I suppose we don't really know whether any form of life has gotten our message from Viking, Voyager, the Mars Rover or anything of the others. To our knowledge, none have acted on said message, but we don't really know that either. We might expect the sensors to register encounters with life, but who knows how effective they might be regarding unknown forms of life? I feel exactly like that about some of the methods by which I try to measure response to what I'm doing. There are subscriber counts, hit counts and more, but the only things which are any real assurance are comments online and in real life from human beings.
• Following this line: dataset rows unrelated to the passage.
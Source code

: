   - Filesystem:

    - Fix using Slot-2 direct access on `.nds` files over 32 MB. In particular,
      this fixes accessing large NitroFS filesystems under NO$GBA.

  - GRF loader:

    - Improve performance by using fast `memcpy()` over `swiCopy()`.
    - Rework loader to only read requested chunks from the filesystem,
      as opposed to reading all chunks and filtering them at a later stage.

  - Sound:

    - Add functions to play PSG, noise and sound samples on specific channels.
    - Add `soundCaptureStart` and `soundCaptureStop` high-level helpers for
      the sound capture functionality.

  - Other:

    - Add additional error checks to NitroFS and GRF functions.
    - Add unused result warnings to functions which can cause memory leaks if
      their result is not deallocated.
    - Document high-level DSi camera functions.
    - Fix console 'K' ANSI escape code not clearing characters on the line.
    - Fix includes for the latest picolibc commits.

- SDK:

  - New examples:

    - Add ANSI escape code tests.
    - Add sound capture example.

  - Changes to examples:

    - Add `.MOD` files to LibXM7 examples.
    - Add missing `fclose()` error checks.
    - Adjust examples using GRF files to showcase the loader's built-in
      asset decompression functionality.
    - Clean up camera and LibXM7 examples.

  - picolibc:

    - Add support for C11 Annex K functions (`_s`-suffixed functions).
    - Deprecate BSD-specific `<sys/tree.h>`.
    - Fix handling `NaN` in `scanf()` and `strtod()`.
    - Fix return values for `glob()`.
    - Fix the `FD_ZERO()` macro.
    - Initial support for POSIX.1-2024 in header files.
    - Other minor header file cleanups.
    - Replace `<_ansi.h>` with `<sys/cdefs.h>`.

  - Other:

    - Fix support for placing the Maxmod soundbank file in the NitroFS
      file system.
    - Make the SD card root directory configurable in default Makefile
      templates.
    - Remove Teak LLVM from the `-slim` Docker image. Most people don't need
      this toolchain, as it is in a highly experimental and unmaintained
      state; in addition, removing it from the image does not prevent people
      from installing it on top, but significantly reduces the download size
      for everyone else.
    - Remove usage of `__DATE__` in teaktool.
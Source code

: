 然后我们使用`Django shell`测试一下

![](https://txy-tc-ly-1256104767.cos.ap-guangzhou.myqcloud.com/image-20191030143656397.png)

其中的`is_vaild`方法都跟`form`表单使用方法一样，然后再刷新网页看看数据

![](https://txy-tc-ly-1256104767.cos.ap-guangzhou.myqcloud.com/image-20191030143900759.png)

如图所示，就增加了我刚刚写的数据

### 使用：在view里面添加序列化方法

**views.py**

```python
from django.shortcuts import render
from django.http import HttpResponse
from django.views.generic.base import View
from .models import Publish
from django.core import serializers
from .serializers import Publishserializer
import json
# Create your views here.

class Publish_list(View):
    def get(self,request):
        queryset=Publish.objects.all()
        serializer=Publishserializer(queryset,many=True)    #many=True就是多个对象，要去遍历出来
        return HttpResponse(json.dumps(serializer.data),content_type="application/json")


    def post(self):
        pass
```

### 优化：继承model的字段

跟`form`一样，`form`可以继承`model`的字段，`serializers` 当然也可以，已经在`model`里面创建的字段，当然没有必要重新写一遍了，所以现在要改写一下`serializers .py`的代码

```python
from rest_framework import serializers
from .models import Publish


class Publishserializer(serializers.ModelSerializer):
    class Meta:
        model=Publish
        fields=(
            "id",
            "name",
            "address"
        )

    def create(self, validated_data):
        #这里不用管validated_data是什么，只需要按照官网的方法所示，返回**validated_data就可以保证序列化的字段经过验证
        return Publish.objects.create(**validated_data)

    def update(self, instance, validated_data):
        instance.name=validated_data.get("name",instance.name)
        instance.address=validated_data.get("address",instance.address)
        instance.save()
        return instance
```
Automated measurements can at best tell that my words ran across someone's screen, but they can't say that anyone read, understood or liked them. It's one more encouraging sign that there's still a place for us among the machines. Thanks to Lemonade714 and all my other human readers who wield the power to read, analyze, think and write. I know you're out there, and your support means much more than that of emotionless, inscrutable automatons.
1 comment:
Good take on the marketing of your message...I particularly am impressed by your writing's ability to evoke the reader's remembrance of experiences relative to your topics and for them to share said experiences. Bravo!
Post a Comment
What say you, netizen?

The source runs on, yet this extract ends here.